И чего вы к людям нетрадиционной ориентации привязались? Разве в тюрьме их мало, разве это естественно, держать здоровых, сексуально озабоченных мужиков в одном запертом пространстве без женщин? Боретесь с гомиками, а сами тюремный шансон распеваете, и даже попы у вас «Мурку» поют?

Опять белоснежная ванна джакузи должна смыть очередную мерзость и за фасадом приличия пусть процветает любой грех во всём своём простодушии. А то, что этот мир элементарных частиц богооставлен, здесь и сомнений никаких нет. И сцена договора с дьяволом из «Фауста» Гёте звучит без какой-нибудь иронии. И вот финал. На сцене три сестры. Но это уже не Чехов...

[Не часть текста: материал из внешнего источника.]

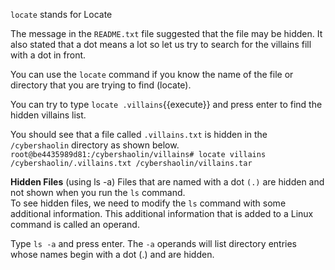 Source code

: `locate` stands for Locate  

The message in the `README.txt` file suggested that the file may be hidden. It also stated that a dot means a lot so let us try to search for the villains fill with a dot in front.

You can use the `locate` command if you know the name of the file or directory that you are trying to find (locate).  

You can try to type `locate .villains`{{execute}} and press enter to find the hidden villains list.  

You should see that a file called `.villains.txt` is hidden in the `/cybershaolin` directory as shown below.  
`root@be4435989d81:/cybershaolin/villains# locate villains
/cybershaolin/.villains.txt
/cybershaolin/villains.tar`  

__Hidden Files__ (using ls -a)
Files that are named with a dot `(.)` are hidden and not shown when you run the `ls` command.  
To see hidden files, we need to modify the `ls` command with some additional information. This additional information that is added to a Linux command is called an operand.  

Type `ls -a` and press enter.
The `-a` operands will list directory entries whose names begin with a dot (.) and are hidden.  

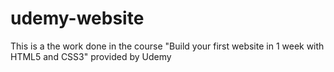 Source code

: # udemy-website
This is a the work done in the course "Build your first website in 1 week with HTML5 and CSS3" provided by Udemy
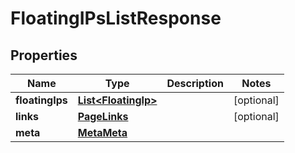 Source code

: 

# FloatingIPsListResponse


## Properties

| Name | Type | Description | Notes |
|------------ | ------------- | ------------- | -------------|
|**floatingIps** | [**List&lt;FloatingIp&gt;**](FloatingIp.md) |  |  [optional] |
|**links** | [**PageLinks**](PageLinks.md) |  |  [optional] |
|**meta** | [**MetaMeta**](MetaMeta.md) |  |  |




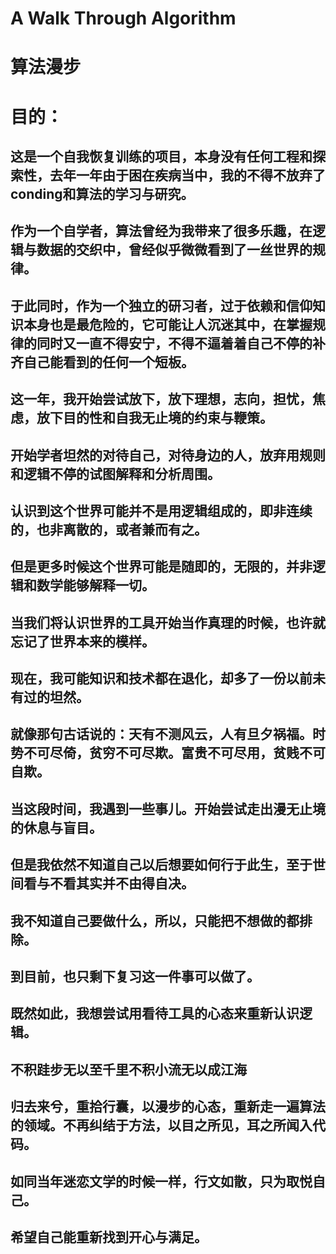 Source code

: # A Walk Through Algorithm
# 算法漫步

# 目的：
## 这是一个自我恢复训练的项目，本身没有任何工程和探索性，去年一年由于困在疾病当中，我的不得不放弃了conding和算法的学习与研究。
## 作为一个自学者，算法曾经为我带来了很多乐趣，在逻辑与数据的交织中，曾经似乎微微看到了一丝世界的规律。
## 于此同时，作为一个独立的研习者，过于依赖和信仰知识本身也是最危险的，它可能让人沉迷其中，在掌握规律的同时又一直不得安宁，不得不逼着着自己不停的补齐自己能看到的任何一个短板。
## 这一年，我开始尝试放下，放下理想，志向，担忧，焦虑，放下目的性和自我无止境的约束与鞭策。
## 开始学者坦然的对待自己，对待身边的人，放弃用规则和逻辑不停的试图解释和分析周围。
## 认识到这个世界可能并不是用逻辑组成的，即非连续的，也非离散的，或者兼而有之。
## 但是更多时候这个世界可能是随即的，无限的，并非逻辑和数学能够解释一切。
## 当我们将认识世界的工具开始当作真理的时候，也许就忘记了世界本来的模样。
## 现在，我可能知识和技术都在退化，却多了一份以前未有过的坦然。
## 就像那句古话说的：天有不测风云，人有旦夕祸福。时势不可尽倚，贫穷不可尽欺。富贵不可尽用，贫贱不可自欺。
## 当这段时间，我遇到一些事儿。开始尝试走出漫无止境的休息与盲目。
## 但是我依然不知道自己以后想要如何行于此生，至于世间看与不看其实并不由得自决。
## 我不知道自己要做什么，所以，只能把不想做的都排除。
## 到目前，也只剩下复习这一件事可以做了。
## 既然如此，我想尝试用看待工具的心态来重新认识逻辑。
## 不积跬步无以至千里不积小流无以成江海
## 归去来兮，重拾行囊，以漫步的心态，重新走一遍算法的领域。不再纠结于方法，以目之所见，耳之所闻入代码。
## 如同当年迷恋文学的时候一样，行文如散，只为取悦自己。
## 希望自己能重新找到开心与满足。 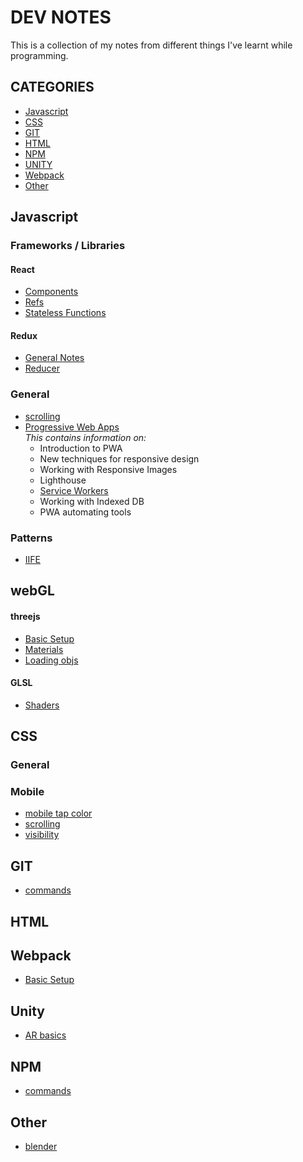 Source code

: # DEV NOTES
This is a collection of my notes from different things I've learnt while programming.

## CATEGORIES
- [Javascript](#javascript)
- [CSS](#css)
- [GIT](#git)
- [HTML](#html)
- [NPM](#npm)
- [UNITY](#unity)
- [Webpack](#webpack)
- [Other](#other)


## Javascript

### Frameworks / Libraries
#### React
- [Components](js/frameworks-libraries/react/components.md)
- [Refs](js/frameworks-libraries/react/refs.md)
- [Stateless Functions](js/frameworks-libraries/react/stateless-functions.md)

#### Redux
- [General Notes](js/frameworks-libraries/redux/general-notes.md)
- [Reducer](js/frameworks-libraries/redux/reducer.md)

### General
- [scrolling](js/general/scrolling.md)
- [Progressive Web Apps](js/general/pwa.md)<br>
  *This contains information on:*
  - Introduction to PWA
  - New techniques for responsive design
  - Working with Responsive Images
  - Lighthouse
  - [Service Workers](js/general/pwa.md#introduction-to-service-workers)
  - Working with Indexed DB
  - PWA automating tools

### Patterns
- [IIFE](js/patterns/iife.md)



## webGL
#### threejs
- [Basic Setup](webgl/threejs/basic-setup.md)
- [Materials](webgl/threejs/materials.md)
- [Loading objs](webgl/threejs/loaders/objloader.md)

#### GLSL
- [Shaders](webgl/shaders.md)

## CSS
### General

### Mobile
- [mobile tap color](css/mobile/mobile-tap-color.md)
- [scrolling](css/mobile/scrolling.md)
- [visibility](css/mobile/visibility.md)

## GIT
- [commands](git/commands.md)

## HTML
## Webpack
- [Basic Setup](webpack/basic-setup.md)

## Unity
- [AR basics](unity/AR/basics.md)


## NPM
- [commands](npm/commands.md)

## Other
- [blender](other/blender.md)
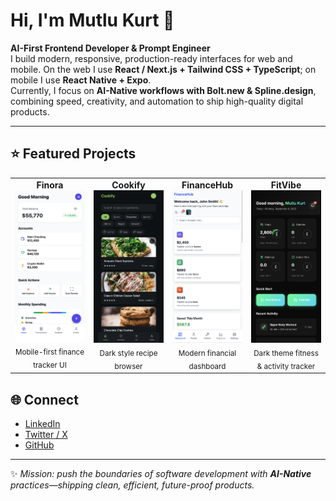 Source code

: # Hi, I'm Mutlu Kurt 👋  

**AI-First Frontend Developer & Prompt Engineer**  
I build modern, responsive, production-ready interfaces for web and mobile. On the web I use **React / Next.js + Tailwind CSS + TypeScript**; on mobile I use **React Native + Expo**.  
Currently, I focus on **AI-Native workflows with Bolt.new & Spline.design**, combining speed, creativity, and automation to ship high-quality digital products.  

---
## ⭐ Featured Projects

<table>
  <tr>
    <td width="25%" align="center" valign="top">
      <div><b>Finora</b></div>
      <a href="./docs/finora.png">
        <img src="./docs/finora.png" alt="Finora – finance tracker UI" width="220">
      </a>
      <br>
      <sub>Mobile-first finance tracker UI</sub>
    </td>
    <td width="25%" align="center" valign="top">
      <div><b>Cookify</b></div>
      <a href="./docs/cookify.png">
        <img src="./docs/cookify.png" alt="Cookify – recipe app UI" width="220">
      </a>
      <br>
      <sub>Dark style recipe browser</sub>
    </td>
    <td width="25%" align="center" valign="top">
      <div><b>FinanceHub</b></div>
      <a href="./docs/financehub.png">
        <img src="./docs/financehub.png" alt="FinanceHub – banking dashboard UI" width="220">
      </a>
      <br>
      <sub>Modern financial dashboard</sub>
    </td>
    <td width="25%" align="center" valign="top">
      <div><b>FitVibe</b></div>
      <a href="./docs/fitvibe.png">
        <img src="./docs/fitvibe.png" alt="FitVibe – fitness tracker UI" width="220">
      </a>
      <br>
      <sub>Dark theme fitness & activity tracker</sub>
    </td>
  </tr>
</table>

## 🌐 Connect  

- [LinkedIn](https://www.linkedin.com/in/mutlukurt)  
- [Twitter / X](https://twitter.com/mutlukurtio)  
- [GitHub](https://github.com/mutlukurt)  

---

✨ *Mission: push the boundaries of software development with **AI-Native** practices—shipping clean, efficient, future-proof products.*
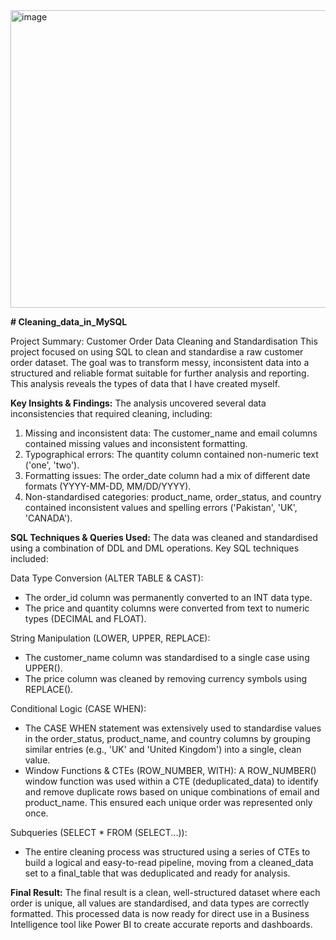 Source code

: <img width="701" height="476" alt="image" src="https://github.com/user-attachments/assets/38b52910-40ad-4148-a085-5e40b9803bec" />


**# Cleaning_data_in_MySQL**


Project Summary: Customer Order Data Cleaning and Standardisation
This project focused on using SQL to clean and standardise a raw customer order dataset. The goal was to transform messy, inconsistent data into a structured and reliable format suitable for further analysis and reporting.
This analysis reveals the types of data that I have created myself.

**Key Insights & Findings:**
The analysis uncovered several data inconsistencies that required cleaning, including:
  1. Missing and inconsistent data: The customer_name and email columns contained missing values and inconsistent formatting.
  2. Typographical errors: The quantity column contained non-numeric text ('one', 'two').
  3. Formatting issues: The order_date column had a mix of different date formats (YYYY-MM-DD, MM/DD/YYYY).
  4. Non-standardised categories: product_name, order_status, and country contained inconsistent values and spelling errors ('Pakistan', 'UK', 'CANADA').

**SQL Techniques & Queries Used:**
  The data was cleaned and standardised using a combination of DDL and DML operations. Key SQL techniques included:
  
Data Type Conversion (ALTER TABLE & CAST):
  - The order_id column was permanently converted to an INT data type.
  - The price and quantity columns were converted from text to numeric types (DECIMAL and FLOAT).

String Manipulation (LOWER, UPPER, REPLACE):
  - The customer_name column was standardised to a single case using UPPER().
  - The price column was cleaned by removing currency symbols using REPLACE().

Conditional Logic (CASE WHEN):
  - The CASE WHEN statement was extensively used to standardise values in the order_status, product_name, and country columns by grouping similar entries (e.g., 'UK' and 'United Kingdom') into a single, clean value.
  - Window Functions & CTEs (ROW_NUMBER, WITH): A ROW_NUMBER() window function was used within a CTE (deduplicated_data) to identify and remove duplicate rows based on unique combinations of email and product_name.
This ensured each unique order was represented only once. 

Subqueries (SELECT * FROM (SELECT...)):
  - The entire cleaning process was structured using a series of CTEs to build a logical and easy-to-read pipeline, moving from a cleaned_data set to a final_table that was deduplicated and ready for analysis.

**Final Result:**
The final result is a clean, well-structured dataset where each order is unique, all values are standardised, and data types are correctly formatted. This processed data is now ready for direct use in a Business Intelligence tool like Power BI to create accurate reports and dashboards.
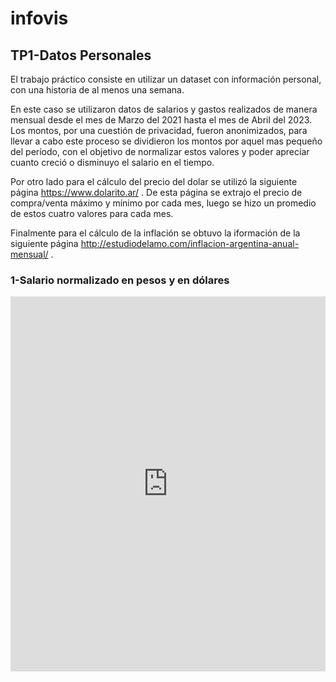 # infovis

## TP1-Datos Personales
El trabajo práctico consiste en utilizar un dataset con información personal, con una historia de al menos una semana.

En este caso se utilizaron datos de salarios y gastos realizados de manera mensual desde el mes de Marzo del 2021 hasta el mes de Abril del 2023. Los montos, por una cuestión de privacidad, fueron anonimizados, para llevar a cabo este proceso se dividieron los montos por aquel mas pequeño del período, con el objetivo de normalizar estos valores y poder apreciar cuanto creció o disminuyo el salario en el tiempo. 

Por otro lado para el cálculo del precio del dolar se utilizó la siguiente página https://www.dolarito.ar/ . De esta página se extrajo el precio de compra/venta máximo y mínimo por cada mes, luego se hizo un promedio de estos cuatro valores para cada mes.

Finalmente para el cálculo de la inflación se obtuvo la iformación de la siguiente página http://estudiodelamo.com/inflacion-argentina-anual-mensual/ .

### 1-Salario normalizado en pesos y en dólares

<iframe src='https://flo.uri.sh/visualisation/13759331/embed' title='Interactive or visual content' class='flourish-embed-iframe' frameborder='0' scrolling='no' style='width:100%;height:600px;' sandbox='allow-same-origin allow-forms allow-scripts allow-downloads allow-popups allow-popups-to-escape-sandbox allow-top-navigation-by-user-activation'></iframe>


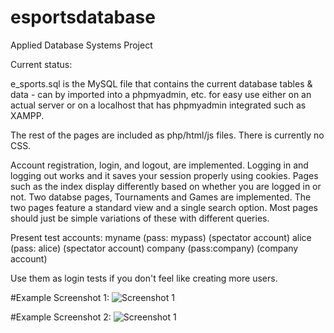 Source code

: # esportsdatabase
Applied Database Systems Project


Current status:

e_sports.sql is the MySQL file that contains the current database tables & data - can by imported into a phpmyadmin, etc. for easy use either on an actual server or on a localhost that has phpmyadmin integrated such as XAMPP.

The rest of the pages are included as php/html/js files. There is currently no CSS.

Account registration, login, and logout, are implemented. Logging in and logging out works and it saves your session properly using cookies. Pages such as the index display differently based on whether you are logged in or not.
Two databse pages, Tournaments and Games are implemented. The two pages feature a standard view and a single search option.
Most pages should just be simple variations of these with different queries.

Present test accounts:
myname (pass: mypass) (spectator account)
alice (pass: alice) (spectator account)
company (pass:company) (company account)

Use them as login tests if you don't feel like creating more users.

#Example Screenshot 1:
![Screenshot 1](http://i.imgur.com/CuRelhg.png)

#Example Screenshot 2:
![Screenshot 1](http://i.imgur.com/N8nb1w2.png)
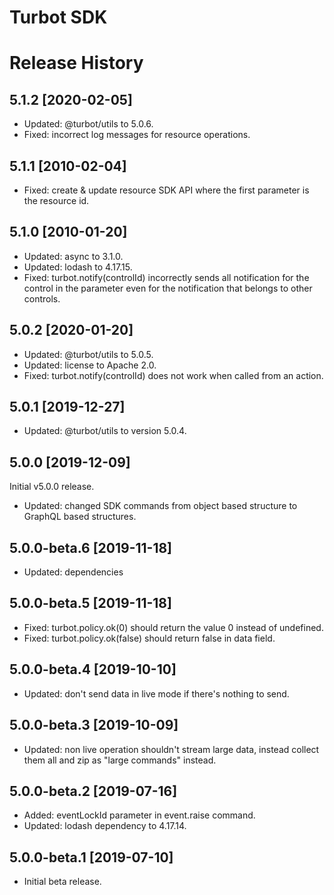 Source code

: # Turbot SDK

# Release History

## 5.1.2 [2020-02-05]

- Updated: @turbot/utils to 5.0.6.
- Fixed: incorrect log messages for resource operations.

## 5.1.1 [2010-02-04]

- Fixed: create & update resource SDK API where the first parameter is the resource id.

## 5.1.0 [2010-01-20]

- Updated: async to 3.1.0.
- Updated: lodash to 4.17.15.
- Fixed: turbot.notify(controlId) incorrectly sends all notification for the control in the parameter even for the notification that belongs to other controls.

## 5.0.2 [2020-01-20]

- Updated: @turbot/utils to 5.0.5.
- Updated: license to Apache 2.0.
- Fixed: turbot.notify(controlId) does not work when called from an action.

## 5.0.1 [2019-12-27]

- Updated: @turbot/utils to version 5.0.4.

## 5.0.0 [2019-12-09]

Initial v5.0.0 release.

- Updated: changed SDK commands from object based structure to GraphQL based structures.

## 5.0.0-beta.6 [2019-11-18]

- Updated: dependencies

## 5.0.0-beta.5 [2019-11-18]

- Fixed: turbot.policy.ok(0) should return the value 0 instead of undefined.
- Fixed: turbot.policy.ok(false) should return false in data field.

## 5.0.0-beta.4 [2019-10-10]

- Updated: don't send data in live mode if there's nothing to send.

## 5.0.0-beta.3 [2019-10-09]

- Updated: non live operation shouldn't stream large data, instead collect them all and zip as "large commands" instead.

## 5.0.0-beta.2 [2019-07-16]

- Added: eventLockId parameter in event.raise command.
- Updated: lodash dependency to 4.17.14.

## 5.0.0-beta.1 [2019-07-10]

- Initial beta release.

Это героини античного хора, которые взывают к небесам с мольбой, даровать им хотя бы слабый намёк на Смысл, потому что, как сказал Роберт Музиль, мы люди «без свойств», мы люди «извне», мы люди внешние, люди моды, гламура, и кокаиновый шик красавиц из индустрии моды воплощает это жадное ожидание, когда же придёт, наконец, «Идеальный Муж». Но только бойтесь Его появления, потому что Бог уже умер!